6/25/2005 10:34 AM  
Blogger Moreena said...

Yes! Frankie does that one, too! And when the neighbor's dog so much as glances her way she exclaims "Ow!" and puts my leg in a death grip.

6/25/2005 11:10 AM  
Blogger Phantom Scribbler said...

Age 11 months and 28 days: What do you MEAN, I can't eat Daddy's glasses?

Age 3 and 23/24ths: Sunscreen. Just... sunscreen.

Age 35 and 2 days: Omigod, is that what I look like in my bathing suit??

6/25/2005 2:32 PM  
Blogger liz said...

Age 3yrs, 4months: Mommy wants you to eat your dinner BEFORE eating oreo cookies for dessert.

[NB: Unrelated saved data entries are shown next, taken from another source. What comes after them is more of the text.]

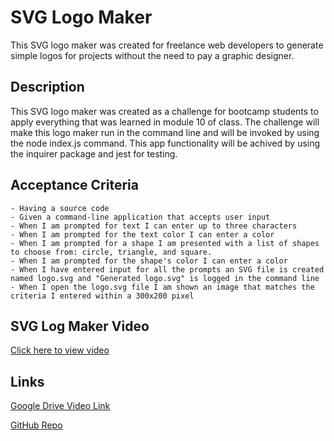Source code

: # SVG Logo Maker

This SVG logo maker was created for freelance web developers to generate simple logos for projects without the need to pay a graphic designer.

## Description

This SVG logo maker was created as a challenge for bootcamp students to apply everything that was learned in module 10 of class. The challenge will make this logo maker run in the command line and will be invoked by using the node index.js command. This app functionality will be achived by using the inquirer package and jest for testing.

## Acceptance Criteria

    - Having a source code
    - Given a command-line application that accepts user input
    - When I am prompted for text I can enter up to three characters
    - When I am prompted for the text color I can enter a color
    - When I am prompted for a shape I am presented with a list of shapes to choose from: circle, triangle, and square.
    - When I am prompted for the shape's color I can enter a color
    - When I have entered input for all the prompts an SVG file is created named logo.svg and "Generated logo.svg" is logged in the command line
    - When I open the logo.svg file I am shown an image that matches the criteria I entered within a 300x200 pixel

## SVG Log Maker Video

[Click here to view video](https://drive.google.com/file/d/1zYTP6QpO6y4gCaZKdtxzrlkzK7itth-n/view?usp=drive_link)




## Links

[Google Drive Video Link](https://drive.google.com/file/d/1zYTP6QpO6y4gCaZKdtxzrlkzK7itth-n/view?usp=drive_link)

[GitHub Repo](https://github.com/zoniaramirez/svg-logo-maker)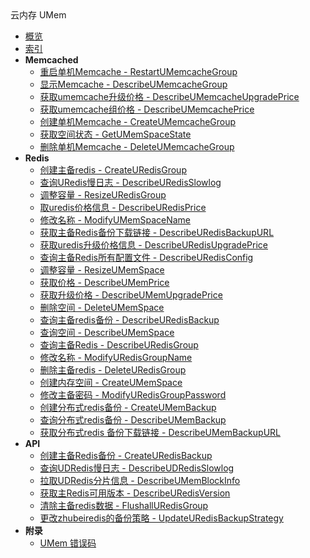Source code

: <div class="sidebar_title icon__umem">云内存 UMem</div>

- [概览](api/umem-api/README.md)
- [索引](api/umem-api/index.md)
- **Memcached**
    - [重启单机Memcache - RestartUMemcacheGroup](api/umem-api/restart_umem_cache_group)
    - [显示Memcache - DescribeUMemcacheGroup](api/umem-api/describe_umem_cache_group)
    - [获取umemcache升级价格 - DescribeUMemcacheUpgradePrice](api/umem-api/describe_umem_cache_upgrade_price)
    - [获取umemcache组价格 - DescribeUMemcachePrice](api/umem-api/describe_umem_cache_price)
    - [创建单机Memcache - CreateUMemcacheGroup](api/umem-api/create_umem_cache_group)
    - [获取空间状态 - GetUMemSpaceState](api/umem-api/get_umem_space_state)
    - [删除单机Memcache - DeleteUMemcacheGroup](api/umem-api/delete_umem_cache_group)
- **Redis**
    - [创建主备redis - CreateURedisGroup](api/umem-api/create_uredis_group)
    - [查询URedis慢日志 - DescribeURedisSlowlog](api/umem-api/describe_uredis_slowlog)
    - [调整容量 - ResizeURedisGroup](api/umem-api/resize_uredis_group)
    - [取uredis价格信息 - DescribeURedisPrice](api/umem-api/describe_uredis_price)
    - [修改名称 - ModifyUMemSpaceName](api/umem-api/modify_umem_space_name)
    - [获取主备Redis备份下载链接 - DescribeURedisBackupURL](api/umem-api/describe_uredis_backup_url)
    - [获取uredis升级价格信息 - DescribeURedisUpgradePrice](api/umem-api/describe_uredis_upgrade_price)
    - [查询主备Redis所有配置文件 - DescribeURedisConfig](api/umem-api/describe_uredis_config)
    - [调整容量 - ResizeUMemSpace](api/umem-api/resize_umem_space)
    - [获取价格 - DescribeUMemPrice](api/umem-api/describe_umem_price)
    - [获取升级价格 - DescribeUMemUpgradePrice](api/umem-api/describe_umem_upgrade_price)
    - [删除空间 - DeleteUMemSpace](api/umem-api/delete_umem_space)
    - [查询主备redis备份 - DescribeURedisBackup](api/umem-api/describe_uredis_backup)
    - [查询空间 - DescribeUMemSpace](api/umem-api/describe_umem_space)
    - [查询主备Redis - DescribeURedisGroup](api/umem-api/describe_uredis_group)
    - [修改名称 - ModifyURedisGroupName](api/umem-api/modify_uredis_group_name)
    - [删除主备redis - DeleteURedisGroup](api/umem-api/delete_uredis_group)
    - [创建内存空间 - CreateUMemSpace](api/umem-api/create_umem_space)
    - [修改主备密码 - ModifyURedisGroupPassword](api/umem-api/modify_uredis_group_password)
    - [创建分布式redis备份 - CreateUMemBackup](api/umem-api/create_umem_backup)
    - [查询分布式redis备份 - DescribeUMemBackup](api/umem-api/describe_umem_backup)
    - [获取分布式redis 备份下载链接 - DescribeUMemBackupURL](api/umem-api/describe_umem_backup_url)
- **API**
    - [创建主备Redis备份 - CreateURedisBackup](api/umem-api/create_uredis_backup)
    - [查询UDRedis慢日志 - DescribeUDRedisSlowlog](api/umem-api/describe_ud_redis_slowlog)
    - [拉取UDRedis分片信息 - DescribeUMemBlockInfo](api/umem-api/describe_umem_block_info)
    - [获取主Redis可用版本 - DescribeURedisVersion](api/umem-api/describe_uredis_version)
    - [清除主备redis数据 - FlushallURedisGroup](api/umem-api/flushall_uredis_group)
    - [更改zhubeiredis的备份策略 - UpdateURedisBackupStrategy](api/umem-api/update_uredis_backup_strategy)
- **附录**
  - [UMem 错误码](api/umem-api/error_code)
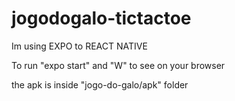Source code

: # jogodogalo-tictactoe

Im using EXPO to REACT NATIVE

To run "expo start" and "W" to see on your browser

the apk is inside "jogo-do-galo/apk" folder

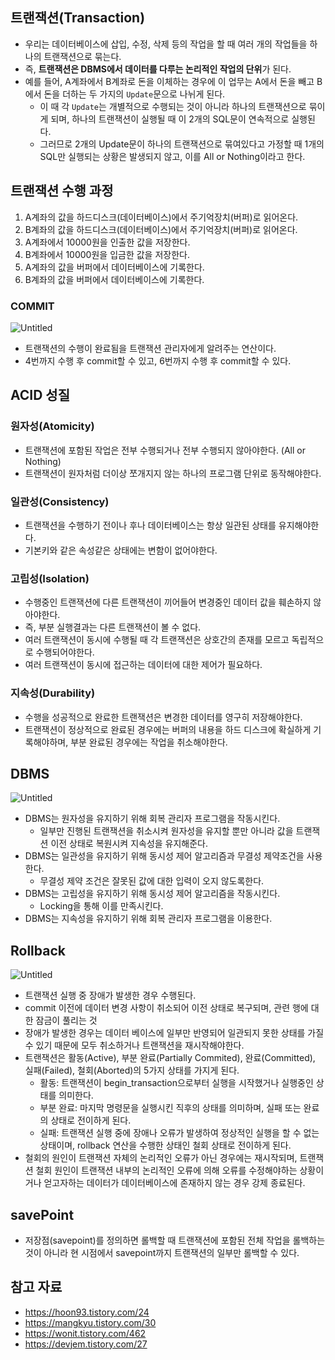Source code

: ## 트랜잭션(Transaction)

- 우리는 데이터베이스에 삽입, 수정, 삭제 등의 작업을 할 때 여러 개의 작업들을 하나의 트랜잭션으로 묶는다.
- 즉, **트랜잭션은 DBMS에서 데이터를 다루는 논리적인 작업의 단위**가 된다.
- 예를 들어, A계좌에서 B계좌로 돈을 이체하는 경우에 이 업무는 A에서 돈을 빼고 B에서 돈을 더하는 두 가지의 `Update`문으로 나뉘게 된다.
    - 이 때 각 `Update`는 개별적으로 수행되는 것이 아니라 하나의 트랜잭션으로 묶이게 되며, 하나의 트랜잭션이 실행될 때 이 2개의 SQL문이 연속적으로 실행된다.
    - 그러므로 2개의 Update문이 하나의 트랜잭션으로 묶여있다고 가정할 때 1개의 SQL만 실행되는 상황은 발생되지 않고, 이를 All or Nothing이라고 한다.

## 트랜잭션 수행 과정

1. A계좌의 값을 하드디스크(데이터베이스)에서 주기억장치(버퍼)로 읽어온다.
2. B계좌의 값을 하드디스크(데이터베이스)에서 주기억장치(버퍼)로 읽어온다.
3. A계좌에서 10000원을 인출한 값을 저장한다.
4. B계좌에서 10000원을 입금한 값을 저장한다.
5. A계좌의 값을 버퍼에서 데이터베이스에 기록한다.
6. B계좌의 값을 버퍼에서 데이터베이스에 기록한다.

### COMMIT

![Untitled](https://img1.daumcdn.net/thumb/R1280x0/?scode=mtistory2&fname=https%3A%2F%2Ft1.daumcdn.net%2Fcfile%2Ftistory%2F99052D415A2F89440B)

- 트랜잭션의 수행이 완료됨을 트랜잭션 관리자에게 알려주는 연산이다.
- 4번까지 수행 후 commit할 수 있고, 6번까지 수행 후 commit할 수 있다.

## ACID 성질

### 원자성(Atomicity)

- 트랜잭션에 포함된 작업은 전부 수행되거나 전부 수행되지 않아야한다. (All or Nothing)
- 트랜잭션이 원자처럼 더이상 쪼개지지 않는 하나의 프로그램 단위로 동작해야한다.

### 일관성(Consistency)

- 트랜잭션을 수행하기 전이나 후나 데이터베이스는 항상 일관된 상태를 유지해야한다.
- 기본키와 같은 속성같은 상태에는 변함이 없어야한다.

### 고립성(Isolation)

- 수행중인 트랜잭션에 다른 트랜잭션이 끼어들어 변경중인 데이터 값을 훼손하지 않아야한다.
- 즉, 부분 실행결과는 다른 트랜잭션이 볼 수 없다.
- 여러 트랜잭션이 동시에 수행될 때 각 트랜잭션은 상호간의 존재를 모르고 독립적으로 수행되어야한다.
- 여러 트랜잭션이 동시에 접근하는 데이터에 대한 제어가 필요하다.

### 지속성(Durability)

- 수행을 성공적으로 완료한 트랜잭션은 변경한 데이터를 영구히 저장해야한다.
- 트랜잭션이 정상적으로 완료된 경우에는 버퍼의 내용을 하드 디스크에 확실하게 기록해야하며, 부분 완료된 경우에는 작업을 취소해야한다.

## DBMS

![Untitled](https://img1.daumcdn.net/thumb/R1280x0/?scode=mtistory2&fname=https%3A%2F%2Ft1.daumcdn.net%2Fcfile%2Ftistory%2F994CAA425A2F96501C)

- DBMS는 원자성을 유지하기 위해 회복 관리자 프로그램을 작동시킨다.
    - 일부만 진행된 트랜잭션을 취소시켜 원자성을 유지할 뿐만 아니라 값을 트랜잭션 이전 상태로 복원시켜 지속성을 유지해준다.
- DBMS는 일관성을 유지하기 위해 동시성 제어 알고리즘과 무결성 제약조건을 사용한다.
    - 무결성 제약 조건은 잘못된 값에 대한 입력이 오지 않도록한다.
- DBMS는 고립성을 유지하기 위해 동시성 제어 알고리즘을 작동시킨다.
    - Locking을 통해 이를 만족시킨다.
- DBMS는 지속성을 유지하기 위해 회복 관리자 프로그램을 이용한다.

## Rollback

![Untitled](https://img1.daumcdn.net/thumb/R1280x0/?scode=mtistory2&fname=https%3A%2F%2Ft1.daumcdn.net%2Fcfile%2Ftistory%2F99F5A8435A2F9A6F1E)

- 트랜잭션 실행 중 장애가 발생한 경우 수행된다.
- commit 이전에 데이터 변경 사항이 취소되어 이전 상태로 복구되며, 관련 행에 대한 잠금이 풀리는 것
- 장애가 발생한 경우는 데이터 베이스에 일부만 반영되어 일관되지 못한 상태를 가질 수 있기 때문에 모두 취소하거나 트랜잭션을 재시작해야한다.
- 트랜잭션은 활동(Active), 부분 완료(Partially Commited), 완료(Committed), 실패(Failed), 철회(Aborted)의 5가지 상태를 가지게 된다.
    - 활동: 트랜잭션이 begin_transaction으로부터 실행을 시작했거나 실행중인 상태를 의미한다.
    - 부분 완료: 마지막 명령문을 실행시킨 직후의 상태를 의미하며, 실패 또는 완료의 상태로 전이하게 된다.
    - 실패:  트랜잭션 실행 중에 장애나 오류가 발생하여 정상적인 실행을 할 수 없는 상태이며, rollback 연산을 수행한 상태인 철회 상태로 전이하게 된다.
- 철회의 원인이 트랜잭션 자체의 논리적인 오류가 아닌 경우에는 재시작되며, 트랜잭션 철회 원인이 트랜잭션 내부의 논리적인 오류에 의해 오류를 수정해야하는 상황이거나 얻고자하는 데이터가 데이터베이스에 존재하지 않는 경우 강제 종료된다.

## savePoint

- 저장점(savepoint)를 정의하면 롤백할 때 트랜잭션에 포함된 전체 작업을 롤백하는 것이 아니라 현 시점에서 savepoint까지 트랜잭션의 일부만 롤백할 수 있다.

## 참고 자료

- https://hoon93.tistory.com/24
- https://mangkyu.tistory.com/30
- https://wonit.tistory.com/462
- https://devjem.tistory.com/27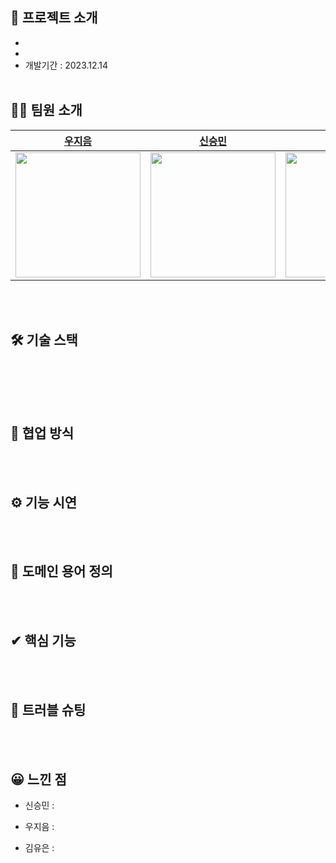 ## 📝 프로젝트 소개

- 
- 
- 개발기간 : 2023.12.14
  <br/>
  <br/>

## 🙋‍♂️ 팀원 소개

| [우지음](https://github.com/oozeume)      | [신승민](https://github.com/cnythnk100)    |  [김유은](https://github.com/YueunKim)  | 
| ------------------------------------------ | ----------------------------------------- | --------------------------------------- |
| <img src="https://github.com/oozeume.png" width="200px"/> | <img src="https://github.com/cnythnk100.png" width="200px"/> | <img src="https://github.com/YueunKim.png" width="200px"/> |

<br/>
<br/>

## 🛠 기술 스택
<img alt=""  src ="https://img.shields.io/badge/react-61DAFB.svg?&style=for-the-badge&logo=react&logoColor=white"/> <img alt=""  src ="https://img.shields.io/badge/vite-646CFF.svg?&style=for-the-badge&logo=vite&logoColor=white"/> <img alt=""  src ="https://img.shields.io/badge/eslint-4B32C3.svg?&style=for-the-badge&logo=eslint&logoColor=white"/> <img alt=""  src ="https://img.shields.io/badge/prettier-DF0067.svg?&style=for-the-badge&logo=prettier&logoColor=white"/>

<br/>
<br/>

## 🤝 협업 방식



<br/>
<br/>

## ⚙ 기능 시연
<br/>
<br/>

## 📲 도메인 용어 정의


<br/>
<br/>

## ✔ 핵심 기능


<br/>
<br/>

## 🎯 트러블 슈팅


<br/>
<br/>

## 😀 느낀 점

- 신승민 :

- 우지음 : 

- 김유은 :
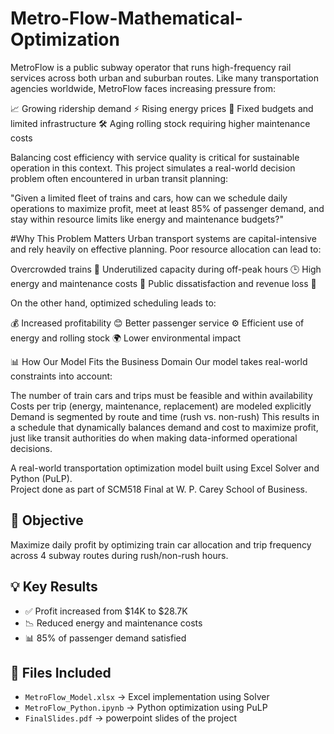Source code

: # Metro-Flow-Mathematical-Optimization

MetroFlow is a public subway operator that runs high-frequency rail services across both urban and suburban routes. Like many transportation agencies worldwide, MetroFlow faces increasing pressure from:

📈 Growing ridership demand
⚡️ Rising energy prices
🧾 Fixed budgets and limited infrastructure
🛠️ Aging rolling stock requiring higher maintenance costs

Balancing cost efficiency with service quality is critical for sustainable operation in this context. This project simulates a real-world decision problem often encountered in urban transit planning:

"Given a limited fleet of trains and cars, how can we schedule daily operations to maximize profit, meet at least 85% of passenger demand, and stay within resource limits like energy and maintenance budgets?"

#Why This Problem Matters
Urban transport systems are capital-intensive and rely heavily on effective planning. Poor resource allocation can lead to:

Overcrowded trains 🚉
Underutilized capacity during off-peak hours 🕒
High energy and maintenance costs 💸
Public dissatisfaction and revenue loss 👥

On the other hand, optimized scheduling leads to:

💰 Increased profitability
😊 Better passenger service
⚙️ Efficient use of energy and rolling stock
🌍 Lower environmental impact

📊 How Our Model Fits the Business Domain
Our model takes real-world constraints into account:

The number of train cars and trips must be feasible and within availability
Costs per trip (energy, maintenance, replacement) are modeled explicitly
Demand is segmented by route and time (rush vs. non-rush)
This results in a schedule that dynamically balances demand and cost to maximize profit, just like transit authorities do when making data-informed operational decisions.

A real-world transportation optimization model built using Excel Solver and Python (PuLP).  
Project done as part of SCM518 Final at W. P. Carey School of Business.

## 🔧 Objective
Maximize daily profit by optimizing train car allocation and trip frequency across 4 subway routes during rush/non-rush hours.

## 💡 Key Results
- ✅ Profit increased from $14K to $28.7K
- 📉 Reduced energy and maintenance costs
- 📊 85% of passenger demand satisfied

## 📂 Files Included
- `MetroFlow_Model.xlsx` → Excel implementation using Solver
- `MetroFlow_Python.ipynb` → Python optimization using PuLP
- `FinalSlides.pdf` → powerpoint slides of the project 
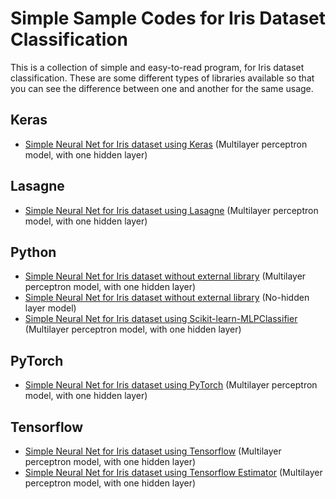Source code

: # Simple Sample Codes for Iris Dataset Classification
This is a collection of simple and easy-to-read program, for Iris dataset classification.
These are some different types of libraries available so that you can see the difference between one and another for the same usage.

## Keras
- [Simple Neural Net for Iris dataset using Keras][iris_keras] (Multilayer perceptron model, with one hidden layer)

## Lasagne
- [Simple Neural Net for Iris dataset using Lasagne][iris_lasagne] (Multilayer perceptron model, with one hidden layer)

## Python
- [Simple Neural Net for Iris dataset without external library][iris_plain] (Multilayer perceptron model, with one hidden layer) 
- [Simple Neural Net for Iris dataset without external library][iris_plain_2] (No-hidden layer model)
- [Simple Neural Net for Iris dataset using Scikit-learn-MLPClassifier][iris_scikit] (Multilayer perceptron model, with one hidden layer)

## PyTorch
- [Simple Neural Net for Iris dataset using PyTorch][iris_pytorch] (Multilayer perceptron model, with one hidden layer)

## Tensorflow
- [Simple Neural Net for Iris dataset using Tensorflow][iris_tf] (Multilayer perceptron model, with one hidden layer)
- [Simple Neural Net for Iris dataset using Tensorflow Estimator][iris_tf_estimator] (Multilayer perceptron model, with one hidden layer)

[iris_keras]:https://github.com/rianrajagede/iris-python/blob/master/Keras/iris_keras.py
[iris_lasagne]:https://github.com/rianrajagede/iris-python/blob/master/Lasagne/iris_lasagne.py
[iris_scikit]:https://github.com/rianrajagede/iris-python/blob/master/Python/iris_scikit.py
[iris_plain]:https://github.com/rianrajagede/iris-python/blob/master/Python/iris_plain_mlp.py
[iris_plain_2]:https://github.com/rianrajagede/iris-python/blob/master/Python/iris_plain_slp.py
[iris_pytorch]:https://github.com/rianrajagede/iris-python/blob/master/Pytorch/iris_pytorch.py
[iris_tf]:https://github.com/rianrajagede/iris-python/blob/master/Tensorflow/iris_tf.py
[iris_tf_estimator]:https://github.com/rianrajagede/iris-python/blob/master/Tensorflow/iris_tf_estimator.py
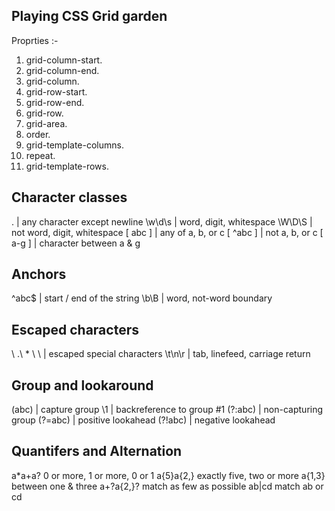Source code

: ## Playing CSS Grid garden

Proprties :-
1. grid-column-start.
2. grid-column-end.
3. grid-column.
4. grid-row-start.
5. grid-row-end.
6. grid-row.
7. grid-area.
8. order.
9. grid-template-columns.
10. repeat.
11. grid-template-rows.

## Character classes
. | any character except newline
\w\d\s | word, digit, whitespace
\W\D\S | not word, digit, whitespace
[ abc ]  | any of a, b, or c
[ ^abc ] | not a, b, or c
[ a-g ]  | character between a & g

## Anchors
^abc$ |	start / end of the string
\b\B  |	word, not-word boundary

## Escaped characters
\ .\ * \ \ |	escaped special characters
\t\n\r |	tab, linefeed, carriage return

## Group and lookaround
(abc)	| capture group
\1	| backreference to group #1
(?:abc)	| non-capturing group
(?=abc)	| positive lookahead
(?!abc)	| negative lookahead

## Quantifers and Alternation
a*a+a?	0 or more, 1 or more, 0 or 1
a{5}a{2,}	exactly five, two or more
a{1,3}	between one & three
a+?a{2,}?	match as few as possible
ab|cd	match ab or cd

Age 36yrs, 3 months: All my favorite bloggers keep taking week-long hiatuses. I MISS YOU. COME BACK!

6/25/2005 8:56 PM  
Blogger PPB said...

oooh. I got nothing, but this is a great question.

6/25/2005 9:51 PM  
Blogger Moreena said...

I totally stole the ending with a question thing from you, PPB!

6/25/2005 10:24 PM  
Blogger trisha said...

Age 36:

I have to clean my room???!!!

6/25/2005 11:31 PM  
Blogger Sarah said...

(age 2 months)"mommy, you really should have had my bottle ready the minute before I knew I was hungry!"
(age almost 4) "But I'm not ready to leave the pool yet"
(age amost 8) "you will only let me check 6 books out from the library, your the meanest mommy!"
(mommy)"you mean I can't use the bathroom without being interupted!"

6/26/2005 10:01 PM  
Blogger Yankee T said...

age 53: Your daughter turns 17 but she's in Australia so you can't wake her up with the birthday song. Wah.

6/27/2005 8:01 AM  
Anonymous Laura said...

Age 13 months: You are eating a few Cheerios while your parent mixes your morning oatmeal and when you see what's going on, you must immediately begin to cry because otherwise said parent will not know how incredibly hungry you are.

6/30/2005 3:21 PM  
Blogger Scrivener said...

Wonderful question.

Age 2 and 1/2: You're home with daddy for the day and he's going to the bathroom when you ask him if you can have some juice. He answers, "Yes, you can have juice--just as soon as I'm finished I'll fix you some." Your response: "Welllll, you told me no!" and then huge sobbing tears.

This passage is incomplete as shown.